El doctor Everett Koop, que presidió un panel internacional para estudiar a los ftalatos, concluyó que "los consumidores pueden confiar en la seguridad de los juguetes y los utensilios médicos de PVC con ftalatos. Las conclusiones a que ha llegado el equipo confirman la postura adoptada desde un principio por la Administración de Medicamentos y Alimentos de los Estados Unidos y la Comisión para la Seguridad de los Productos del Consumidor.
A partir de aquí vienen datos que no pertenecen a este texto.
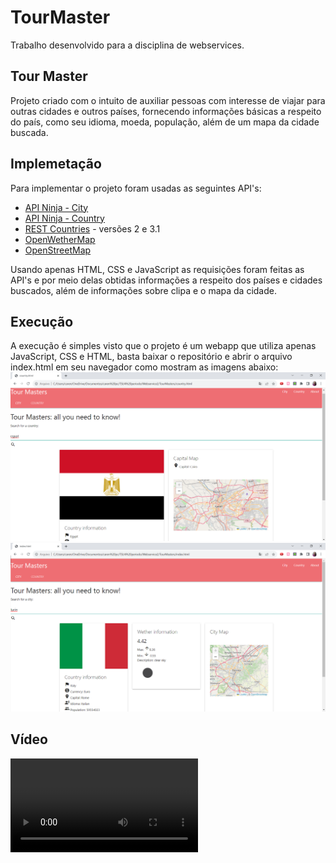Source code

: # TourMaster
Trabalho desenvolvido para a disciplina de webservices.
## Tour Master
Projeto criado com o intuito de auxiliar pessoas com interesse de viajar para outras cidades e outros países, fornecendo informações básicas a respeito do país, como seu idioma, moeda, população, além de um mapa da cidade buscada.
## Implemetação
Para implementar o projeto foram usadas as seguintes API's:
* [API Ninja - City](https://api-ninjas.com/api/city)
* [API Ninja - Country](https://api-ninjas.com/api/country)
* [REST Countries](https://restcountries.com/) - versões 2 e 3.1
* [OpenWetherMap](https://openweathermap.org/api)
* [OpenStreetMap](https://www.openstreetmap.org/)

Usando apenas HTML, CSS e JavaScript as requisições foram feitas as API's e por meio delas obtidas informações a respeito dos países e cidades buscados, além de informações sobre clipa e o mapa da cidade. 

## Execução
A execução é simples visto que o projeto é um webapp que utiliza apenas JavaScript, CSS e HTML, basta baixar o repositório e abrir o arquivo index.html em seu navegador como mostram as imagens abaixo:
![Alt text](tela/buscaCidade.png)
![Alt text](tela/buscaPais.png)

## Vídeo
![Alt text](tela/apresentacaoTpIndividualWebServices.mp4)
No hay evidencia científica de que estos productos sean nocivos para niños o adultos".

Kimberly Thompson, de la Escuela de Salud Pública de Harvard, afirma que la presencia de ftalatos "en utensilios médicos proporciona importantes características físicas – como la transparencia y la resistencia a curvarse – que son benéficas para los pacientes. Cabe destacar que el equipo independiente presidido por el doctor Koop, en el que también colabora la doctora Thompson, está compuesto por científicos y físicos reconocidos nacional e internacionalmente, y especializados en disciplinas de relevancia, como la pediatría, la toxicología, el metabolismo, la epidemiología, el estudio del riesgo y la medicina.
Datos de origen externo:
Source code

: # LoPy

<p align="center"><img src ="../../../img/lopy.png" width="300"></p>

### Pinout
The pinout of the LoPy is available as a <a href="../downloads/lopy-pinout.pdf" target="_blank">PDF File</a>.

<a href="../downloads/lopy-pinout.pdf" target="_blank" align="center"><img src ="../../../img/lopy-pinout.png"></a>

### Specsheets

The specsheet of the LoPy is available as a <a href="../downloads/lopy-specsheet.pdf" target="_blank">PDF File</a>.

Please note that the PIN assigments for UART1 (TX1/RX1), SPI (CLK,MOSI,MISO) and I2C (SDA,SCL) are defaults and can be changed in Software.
Según Rocher, los ftalatos, "se emplean verdaderamente en grandes cantidades para fabricar el PVC blando, pero las posibles propiedades estrogénicas y carcinogénicas de los ftalatos se evidencian sólo en dosis muy elevadas, es decir, el equivalente a centenares de gramos al día en ratas, pero que no se presentan en primates, sean estos monos o humanos. Si bien el temor reciente a los ftalatos es por su presencia en productos que los niños se llevan a la boca, la experiencia no les a atribuido algún papel causal o adyuvante en alguna enfermedad infantil a la fecha. Rocher, claro, acepta que por tratarse de sus efectos en niños, "debemos ser muy precavidos también en el momento de hacer pronunciamientos públicos, evitando que los medios de comunicación puedan transmitir información que genere una innecesaria alarma social infundada".
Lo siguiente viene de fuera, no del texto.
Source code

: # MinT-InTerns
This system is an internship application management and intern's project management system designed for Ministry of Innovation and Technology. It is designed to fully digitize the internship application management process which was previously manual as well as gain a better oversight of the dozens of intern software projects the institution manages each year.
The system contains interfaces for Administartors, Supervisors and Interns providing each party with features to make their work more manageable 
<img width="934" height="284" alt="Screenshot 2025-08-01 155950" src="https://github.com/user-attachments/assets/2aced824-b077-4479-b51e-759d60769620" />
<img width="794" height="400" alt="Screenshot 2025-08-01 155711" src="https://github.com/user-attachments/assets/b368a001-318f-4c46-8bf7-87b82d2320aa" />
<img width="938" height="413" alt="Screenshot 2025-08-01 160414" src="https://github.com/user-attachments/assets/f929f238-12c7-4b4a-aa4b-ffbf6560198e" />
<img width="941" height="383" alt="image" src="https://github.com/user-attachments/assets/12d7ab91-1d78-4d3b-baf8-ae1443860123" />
Rocher deplora que en nombre de la ecología se estén promoviendo tantos disparates. "El que la ecología sea una ciencia no quiere decir que los ecologistas sean científicos". Tiene razón, pues en realidad es frecuente confundir al ecólogo, que es el científico y estudioso de la ecología, con el ecologista, que es el defensor del medio ambiente, cuyo activismo y buenas intenciones a veces pueden deformarse por su falta de rigor científico al evaluar hechos y datos. Si el PVC fuera sustituido por cualquier otro material, los daños al medio ambiente serían considerables. Algunos ecologistas proponen que se fabriquen tuberías de madera. No hay bosques que toleren el nivel de explotación para abastecer tal demanda. Otros, más conservadores, dicen que hay que sustituir las tuberías de PVC con tubos de cobre u otro metal. Además de ser menos duraderos, la fundición de esos metales genera muchas más dioxinas que la fabricación del PVC. Hay mucho de intereses creados en la campaña contra el PVC. Pero la evidencia a la fecha se inclina a favor de este producto. Al menos, la evidencia científica de primer nivel.